Task - Repeat the whole of the data, keeping every detail the same.

Available data -
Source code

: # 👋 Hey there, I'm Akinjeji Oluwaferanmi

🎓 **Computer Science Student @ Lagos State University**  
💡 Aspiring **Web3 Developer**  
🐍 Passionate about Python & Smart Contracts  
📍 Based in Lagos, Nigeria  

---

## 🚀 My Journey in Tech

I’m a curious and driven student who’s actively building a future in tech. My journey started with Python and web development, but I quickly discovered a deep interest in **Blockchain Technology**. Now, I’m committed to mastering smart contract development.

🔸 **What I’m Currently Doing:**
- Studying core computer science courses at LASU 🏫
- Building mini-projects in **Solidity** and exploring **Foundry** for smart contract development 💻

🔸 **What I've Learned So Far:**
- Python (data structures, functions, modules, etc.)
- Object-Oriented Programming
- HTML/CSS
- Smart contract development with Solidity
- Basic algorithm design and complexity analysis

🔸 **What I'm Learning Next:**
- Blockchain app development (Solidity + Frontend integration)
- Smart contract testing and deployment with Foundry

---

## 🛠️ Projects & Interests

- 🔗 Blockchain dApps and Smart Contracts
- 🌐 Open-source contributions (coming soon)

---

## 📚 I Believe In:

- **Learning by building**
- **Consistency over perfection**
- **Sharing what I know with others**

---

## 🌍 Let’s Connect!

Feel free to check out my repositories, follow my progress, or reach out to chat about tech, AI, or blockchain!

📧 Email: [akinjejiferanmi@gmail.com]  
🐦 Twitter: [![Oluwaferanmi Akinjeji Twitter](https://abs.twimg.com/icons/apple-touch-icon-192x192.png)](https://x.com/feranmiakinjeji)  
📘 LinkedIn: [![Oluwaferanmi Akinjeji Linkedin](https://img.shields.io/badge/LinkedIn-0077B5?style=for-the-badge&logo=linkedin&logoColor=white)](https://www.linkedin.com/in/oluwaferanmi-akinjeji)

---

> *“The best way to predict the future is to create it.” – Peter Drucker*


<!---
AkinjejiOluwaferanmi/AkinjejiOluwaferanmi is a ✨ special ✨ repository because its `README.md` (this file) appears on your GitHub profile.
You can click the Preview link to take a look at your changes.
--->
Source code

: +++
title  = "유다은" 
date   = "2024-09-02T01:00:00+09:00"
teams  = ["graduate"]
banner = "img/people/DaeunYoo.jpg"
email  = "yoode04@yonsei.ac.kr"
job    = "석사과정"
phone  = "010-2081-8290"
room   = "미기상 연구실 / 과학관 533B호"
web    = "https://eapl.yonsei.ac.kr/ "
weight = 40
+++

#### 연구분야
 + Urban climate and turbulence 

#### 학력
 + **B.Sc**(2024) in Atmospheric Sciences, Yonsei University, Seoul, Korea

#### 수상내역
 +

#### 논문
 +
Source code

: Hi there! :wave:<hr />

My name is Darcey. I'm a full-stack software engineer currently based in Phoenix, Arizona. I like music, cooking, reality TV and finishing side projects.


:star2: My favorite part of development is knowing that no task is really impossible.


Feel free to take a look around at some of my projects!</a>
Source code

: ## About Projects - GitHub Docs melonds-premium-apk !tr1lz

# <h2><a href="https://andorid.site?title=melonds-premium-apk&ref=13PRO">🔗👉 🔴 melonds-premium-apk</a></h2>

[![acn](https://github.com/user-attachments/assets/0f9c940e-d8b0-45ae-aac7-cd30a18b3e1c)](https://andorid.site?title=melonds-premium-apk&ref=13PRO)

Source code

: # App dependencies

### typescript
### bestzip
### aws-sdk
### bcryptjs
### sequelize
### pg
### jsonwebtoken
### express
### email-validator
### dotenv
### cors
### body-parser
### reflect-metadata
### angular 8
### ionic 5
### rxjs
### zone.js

Worked solution -
Source code

: # 👋 Hey there, I'm Akinjeji Oluwaferanmi

🎓 **Computer Science Student @ Lagos State University**  
💡 Aspiring **Web3 Developer**  
🐍 Passionate about Python & Smart Contracts  
📍 Based in Lagos, Nigeria  

---

## 🚀 My Journey in Tech

I’m a curious and driven student who’s actively building a future in tech. My journey started with Python and web development, but I quickly discovered a deep interest in **Blockchain Technology**. Now, I’m committed to mastering smart contract development.

🔸 **What I’m Currently Doing:**
- Studying core computer science courses at LASU 🏫
- Building mini-projects in **Solidity** and exploring **Foundry** for smart contract development 💻

🔸 **What I've Learned So Far:**
- Python (data structures, functions, modules, etc.)
- Object-Oriented Programming
- HTML/CSS
- Smart contract development with Solidity
- Basic algorithm design and complexity analysis

🔸 **What I'm Learning Next:**
- Blockchain app development (Solidity + Frontend integration)
- Smart contract testing and deployment with Foundry

---

## 🛠️ Projects & Interests

- 🔗 Blockchain dApps and Smart Contracts
- 🌐 Open-source contributions (coming soon)

---

## 📚 I Believe In:

- **Learning by building**
- **Consistency over perfection**
- **Sharing what I know with others**

---

## 🌍 Let’s Connect!

Feel free to check out my repositories, follow my progress, or reach out to chat about tech, AI, or blockchain!

📧 Email: [akinjejiferanmi@gmail.com]  
🐦 Twitter: [![Oluwaferanmi Akinjeji Twitter](https://abs.twimg.com/icons/apple-touch-icon-192x192.png)](https://x.com/feranmiakinjeji)  
📘 LinkedIn: [![Oluwaferanmi Akinjeji Linkedin](https://img.shields.io/badge/LinkedIn-0077B5?style=for-the-badge&logo=linkedin&logoColor=white)](https://www.linkedin.com/in/oluwaferanmi-akinjeji)

---

> *“The best way to predict the future is to create it.” – Peter Drucker*


<!---
AkinjejiOluwaferanmi/AkinjejiOluwaferanmi is a ✨ special ✨ repository because its `README.md` (this file) appears on your GitHub profile.
You can click the Preview link to take a look at your changes.
--->
Source code

: +++
title  = "유다은" 
date   = "2024-09-02T01:00:00+09:00"
teams  = ["graduate"]
banner = "img/people/DaeunYoo.jpg"
email  = "yoode04@yonsei.ac.kr"
job    = "석사과정"
phone  = "010-2081-8290"
room   = "미기상 연구실 / 과학관 533B호"
web    = "https://eapl.yonsei.ac.kr/ "
weight = 40
+++

#### 연구분야
 + Urban climate and turbulence 

#### 학력
 + **B.Sc**(2024) in Atmospheric Sciences, Yonsei University, Seoul, Korea

#### 수상내역
 +

#### 논문
 +
Source code

: Hi there! :wave:<hr />

My name is Darcey. I'm a full-stack software engineer currently based in Phoenix, Arizona. I like music, cooking, reality TV and finishing side projects.


:star2: My favorite part of development is knowing that no task is really impossible.


Feel free to take a look around at some of my projects!</a>
Source code

: ## About Projects - GitHub Docs melonds-premium-apk !tr1lz

# <h2><a href="https://andorid.site?title=melonds-premium-apk&ref=13PRO">🔗👉 🔴 melonds-premium-apk</a></h2>

[![acn](https://github.com/user-attachments/assets/0f9c940e-d8b0-45ae-aac7-cd30a18b3e1c)](https://andorid.site?title=melonds-premium-apk&ref=13PRO)

Source code

: # App dependencies

### typescript
### bestzip
### aws-sdk
### bcryptjs
### sequelize
### pg
### jsonwebtoken
### express
### email-validator
### dotenv
### cors
### body-parser
### reflect-metadata
### angular 8
### ionic 5
### rxjs
### zone.js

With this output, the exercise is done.